The market for tunable lasers is expected to grow from US$100 million last year to about $1.5 billion in the next couple of years, according to the research firm ElectroniCast.
"Everyone is saying that tunable is going to be a winner," says Stephen Montgomery, market research consultant for optical communications at ElectroniCast. "There's going to be a huge demand for this stuff over time as copper is replaced by fibre."
Nortel Networks and Lucent Technologies are market leaders, each offering lasers that can tune to 20 different wavelengths.
But start-up Agility Communications claims the lead in breadth of tunability, with a laser in trials that can switch between 100 wavelengths. And Altitun, a Swedish start-up acquired in May by ADC Telecommunications, claims to be the first to market with a tunable laser that can switch wavelengths in nanoseconds, so fast that it can shuffle packet by packet, simplifying the switches on optical networks.
Tunable lasers are key to a faster, fatter Internet. They let networks operate at maximum capacity, switch bottlenecked traffic to uncrowded wavelengths, and potentially can make many costly optical switches unnecessary.
A fibre-optic strand is just skinny glass until it is "lit" when a laser is turned on and, teamed with a modulator, starts blinking signals down the thread of fiber.
A fibre strand is thinner than a human hair. Anything that thin seemingly would be doing well enough to carry just one lane of voice, video and data traffic.
But as demand for bandwidth mushroomed, physicists came up with a lower-cost alternative to digging trenches and laying more conduits in the ground. They developed Dense Wavelength Division Multiplexers (DWDM), which use mirrors or bubbles to divide fibre into several differently colored wavelengths of light.

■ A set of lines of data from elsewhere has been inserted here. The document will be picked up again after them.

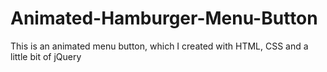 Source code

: # Animated-Hamburger-Menu-Button
This is an animated menu button, which I created with HTML, CSS and a little bit of jQuery

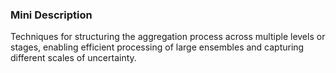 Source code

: ### Mini Description

Techniques for structuring the aggregation process across multiple levels or stages, enabling efficient processing of large ensembles and capturing different scales of uncertainty.
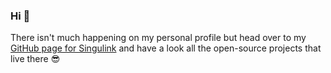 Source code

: ### Hi 👋

There isn't much happening on my personal profile but head over to my [GitHub page for Singulink](https://github.com/singulink) and have a look all the open-source projects that live there 😎
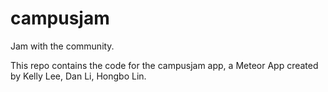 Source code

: # campusjam

Jam with the community. 

This repo contains the code for the campusjam app, a Meteor App created by Kelly Lee, Dan Li, Hongbo Lin.
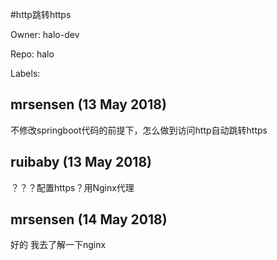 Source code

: #http跳转https

Owner: halo-dev

Repo: halo

Labels: 

## mrsensen (13 May 2018)

不修改springboot代码的前提下，怎么做到访问http自动跳转https

## ruibaby (13 May 2018)

？？？配置https？用Nginx代理

## mrsensen (14 May 2018)

好的 我去了解一下nginx

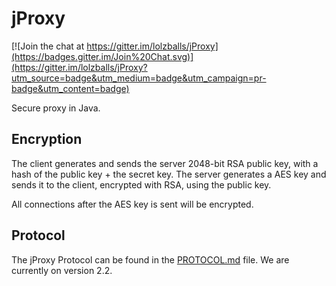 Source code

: # jProxy

[![Join the chat at https://gitter.im/lolzballs/jProxy](https://badges.gitter.im/Join%20Chat.svg)](https://gitter.im/lolzballs/jProxy?utm_source=badge&utm_medium=badge&utm_campaign=pr-badge&utm_content=badge)

Secure proxy in Java.

## Encryption

The client generates and sends the server 2048-bit RSA public key, with a hash of the public key + the secret key.
The server generates a AES key and sends it to the client, encrypted with RSA, using the public key.

All connections after the AES key is sent will be encrypted.

## Protocol

The jProxy Protocol can be found in the [PROTOCOL.md](./PROTOCOL.md) file.
We are currently on version 2.2.
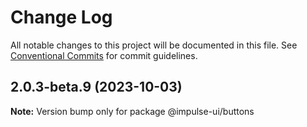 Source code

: # Change Log

All notable changes to this project will be documented in this file.
See [Conventional Commits](https://conventionalcommits.org) for commit guidelines.

## 2.0.3-beta.9 (2023-10-03)

**Note:** Version bump only for package @impulse-ui/buttons
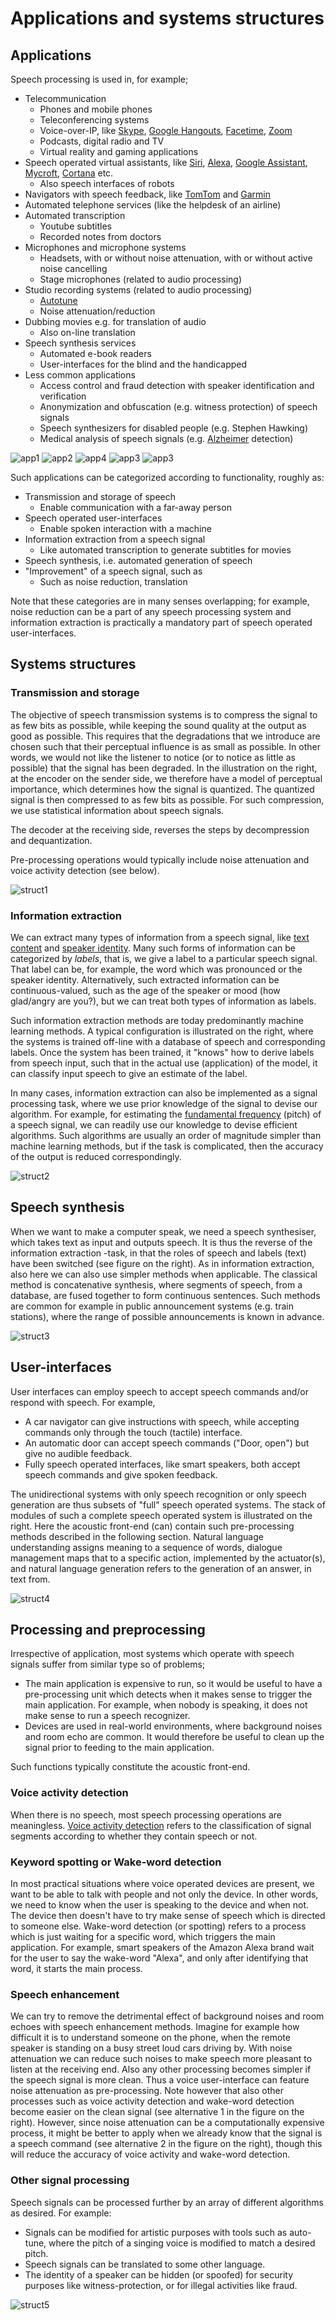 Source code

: # Applications and systems structures

## Applications

Speech processing is used in, for example;

-   Telecommunication  
    -   Phones and mobile phones
    -   Teleconferencing systems
    -   Voice-over-IP, like
        [Skype](https://en.wikipedia.org/wiki/Skype), [Google
        Hangouts](https://en.wikipedia.org/wiki/Google_Hangouts),
        [Facetime](https://en.wikipedia.org/wiki/FaceTime),
        [Zoom](https://en.wikipedia.org/wiki/Zoom_Video_Communications)
    -   Podcasts, digital radio and TV
    -   Virtual reality and gaming applications
-   Speech operated virtual assistants, like
    [Siri](https://en.wikipedia.org/wiki/Siri),
    [Alexa](https://en.wikipedia.org/wiki/Amazon_Alexa), [Google
    Assistant](https://en.wikipedia.org/wiki/Google_Assistant),
    [Mycroft](https://en.wikipedia.org/wiki/Mycroft_(software)),
    [Cortana](https://en.wikipedia.org/wiki/Cortana_%28software%29) etc.
    -   Also speech interfaces of robots
-   Navigators with speech feedback, like
    [TomTom](https://en.wikipedia.org/wiki/TomTom) and
    [Garmin](https://en.wikipedia.org/wiki/Garmin)
-   Automated telephone services (like the helpdesk of an airline)
-   Automated transcription
    -   Youtube subtitles
    -   Recorded notes from doctors
-   Microphones and microphone systems
    -   Headsets, with or without noise attenuation, with or without
        active noise cancelling
    -   Stage microphones (related to audio processing)
-   Studio recording systems (related to audio processing)  
    -   [Autotune](https://en.wikipedia.org/wiki/Auto-Tune)
    -   Noise attenuation/reduction
-   Dubbing movies e.g. for translation of audio
    -   Also on-line translation
-   Speech synthesis services
    -   Automated e-book readers
    -   User-interfaces for the blind and the handicapped
-   Less common applications  
    -   Access control and fraud detection with speaker identification
        and verification
    -   Anonymization and obfuscation (e.g. witness protection) of
        speech signals
    -   Speech synthesizers for disabled people (e.g. Stephen Hawking)
    -   Medical analysis of speech signals (e.g.
        [Alzheimer](https://en.wikipedia.org/wiki/Alzheimer%27s_disease)
        detection)

![app1](attachments/165138615.jpeg)
![app2](attachments/165138616.png)
![app4](attachments/165138617.png)
![app3](attachments/165138618.png)
![app3](attachments/165138684.png)


Such applications can be categorized according to functionality, roughly
as:

-   Transmission and storage of speech
    -   Enable communication with a far-away person
-   Speech operated user-interfaces
    -   Enable spoken interaction with a machine
-   Information extraction from a speech signal
    -   Like automated transcription to generate subtitles for movies
-   Speech synthesis, i.e. automated generation of speech
-   "Improvement" of a speech signal, such as  
    -   Such as noise reduction, translation

Note that these categories are in many senses overlapping; for example,
noise reduction can be a part of any speech processing system and
information extraction is practically a mandatory part of speech
operated user-interfaces.


## Systems structures

### Transmission and storage

The objective of speech transmission systems is to compress the signal
to as few bits as possible, while keeping the sound quality at the
output as good as possible. This requires that the degradations that we
introduce are chosen such that their perceptual influence is as small as
possible. In other words, we would not like the listener to notice (or
to notice as little as possible) that the signal has been degraded. In
the illustration on the right, at the encoder on the sender side, we
therefore have a model of perceptual importance, which determines how
the signal is quantized. The quantized signal is then compressed to as
few bits as possible. For such compression, we use statistical
information about speech signals.

The decoder at the receiving side, reverses the steps by decompression
and dequantization.

Pre-processing operations would typically include noise attenuation and
voice activity detection (see below).

![struct1](attachments/165138696.png)

  

### Information extraction

We can extract many types of information from a speech signal, like
[text content](Speech_Recognition) and [speaker
identity](Speaker_Recognition_and_Verification). Many such forms of
information can be categorized by *labels*, that is, we give a label to
a particular speech signal. That label can be, for example, the word which
was pronounced or the speaker identity. Alternatively, such extracted
information can be continuous-valued, such as the age of the speaker or
mood (how glad/angry are you?), but we can treat both types of
information as labels.

Such information extraction methods are today predominantly machine
learning methods. A typical configuration is illustrated on the right,
where the systems is trained off-line with a database of speech and
corresponding labels. Once the system has been trained, it "knows" how
to derive labels from speech input, such that in the actual use
(application) of the model, it can classify input speech to give an
estimate of the label.

In many cases, information extraction can also be implemented as a
signal processing task, where we use prior knowledge of the signal to
devise our algorithm. For example, for estimating the [fundamental
frequency](Fundamental_frequency_F0_) (pitch) of a speech signal, we can
readily use our knowledge to devise efficient algorithms. Such
algorithms are usually an order of magnitude simpler than machine
learning methods, but if the task is complicated, then the accuracy of the
output is reduced correspondingly.

![struct2](attachments/165138741.png)

## Speech synthesis

When we want to make a computer speak, we need a speech synthesiser,
which takes text as input and outputs speech. It is thus the reverse of
the information extraction -task, in that the roles of speech and labels
(text) have been switched (see figure on the right). As in information
extraction, also here we can also use simpler methods when applicable.
The classical method is concatenative synthesis, where segments of
speech, from a database, are fused together to form continuous
sentences. Such methods are common for example in public announcement
systems (e.g. train stations), where the range of possible announcements
is known in advance.

![struct3](attachments/165139247.png)


## User-interfaces

User interfaces can employ speech to accept speech commands and/or
respond with speech. For example,

-   A car navigator can give instructions with speech, while accepting
    commands only through the touch (tactile) interface.
-   An automatic door can accept speech commands ("Door, open") but give
    no audible feedback.
-   Fully speech operated interfaces, like smart speakers, both accept
    speech commands and give spoken feedback.

The unidirectional systems with only speech recognition or only speech
generation are thus subsets of "full" speech operated systems. The stack
of modules of such a complete speech operated system is illustrated on
the right. Here the acoustic front-end (can) contain such pre-processing
methods described in the following section. Natural language
understanding assigns meaning to a sequence of words, dialogue
management maps that to a specific action, implemented by the
actuator(s), and natural language generation refers to the generation of
an answer, in text from.

![struct4](attachments/165139542.png)

## Processing and preprocessing

Irrespective of application, most systems which operate with speech
signals suffer from similar type so of problems;

-   The main application is expensive to run, so it would be useful to
    have a pre-processing unit which detects when it makes sense to
    trigger the main application. For example, when nobody is speaking,
    it does not make sense to run a speech recognizer.
-   Devices are used in real-world environments, where background noises
    and room echo are common. It would therefore be useful to clean up
    the signal prior to feeding to the main application.

Such functions typically constitute the acoustic front-end.

### Voice activity detection

When there is no speech, most speech processing operations are
meaningless. [Voice activity detection](Voice_activity_detection_VAD_)
refers to the classification of signal segments according to whether
they contain speech or not.

### Keyword spotting or Wake-word detection

In most practical situations where voice operated devices are present,
we want to be able to talk with people and not only the device. In other
words, we need to know when the user is speaking to the device and when
not. The device then doesn't have to try make sense of speech which is
directed to someone else. Wake-word detection (or spotting) refers to a
process which is just waiting for a specific word, which triggers the
main application. For example, smart speakers of the Amazon Alexa brand
wait for the user to say the wake-word "Alexa", and only after
identifying that word, it starts the main process.

### Speech enhancement

We can try to remove the detrimental effect of background noises and
room echoes with speech enhancement methods. Imagine for example how
difficult it is to understand someone on the phone, when the remote
speaker is standing on a busy street loud cars driving by. With noise
attenuation we can reduce such noises to make speech more pleasant to
listen at the receiving end. Also any other processing becomes simpler
if the speech signal is more clean. Thus a voice user-interface can
feature noise attenuation as pre-processing. Note however that also
other processes such as voice activity detection and wake-word detection
become easier on the clean signal (see alternative 1 in the figure on
the right). However, since noise attenuation can be a computationally
expensive process, it might be better to apply when we already know that
the signal is a speech command (see alternative 2 in the figure on the
right), though this will reduce the accuracy of voice activity and
wake-word detection.

### Other signal processing

Speech signals can be processed further by an array of different
algorithms as desired. For example:

-   Signals can be modified for artistic purposes with tools such as
    auto-tune, where the pitch of a singing voice is modified to match a
    desired pitch.
-   Speech signals can be translated to some other language.
-   The identity of a speaker can be hidden (or spoofed) for security
    purposes like witness-protection, or for illegal activities like
    fraud.

 
![struct5](attachments/165139583.png)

Each colour can carry its own traffic because each has a very precise and never-varying wavelength - and thus never, or very rarely, bumps into another colour's traffic. Carriers are beginning to deploy DWDM gear that can divide light into as many as 64 wavelengths. In laboratories, scientists have divided light into more than 1,000 wavelengths.
Each wavelength that carries traffic needs a laser to blink on and off billions of times per second and bring to life the ones and zeroes that make up the bits and bytes, the e-mails, songs, movies and charts traveling across a network.
Most lasers on fibre-optic networks today are fixed - that is, once they're assigned to a colour, they stay with it forever. They can't help ease the overflow of traffic if, say, the new Victoria's Secret online fashion show is planned for the same day as the corporation's big videoconference, and they're sharing the same overcrowded path through several switching stations.
Tunable lasers, however, switch traffic to wavelengths that aren't overloaded, easing the bumper-to-bumper conditions.
The goal is a laser that can be tuned across all channels of a DWDM system, but which also can switch channels in a flash and has the oomph to carry the signal a long distance over the network's core. So far, most tunable lasers can only perform one or two of these functions.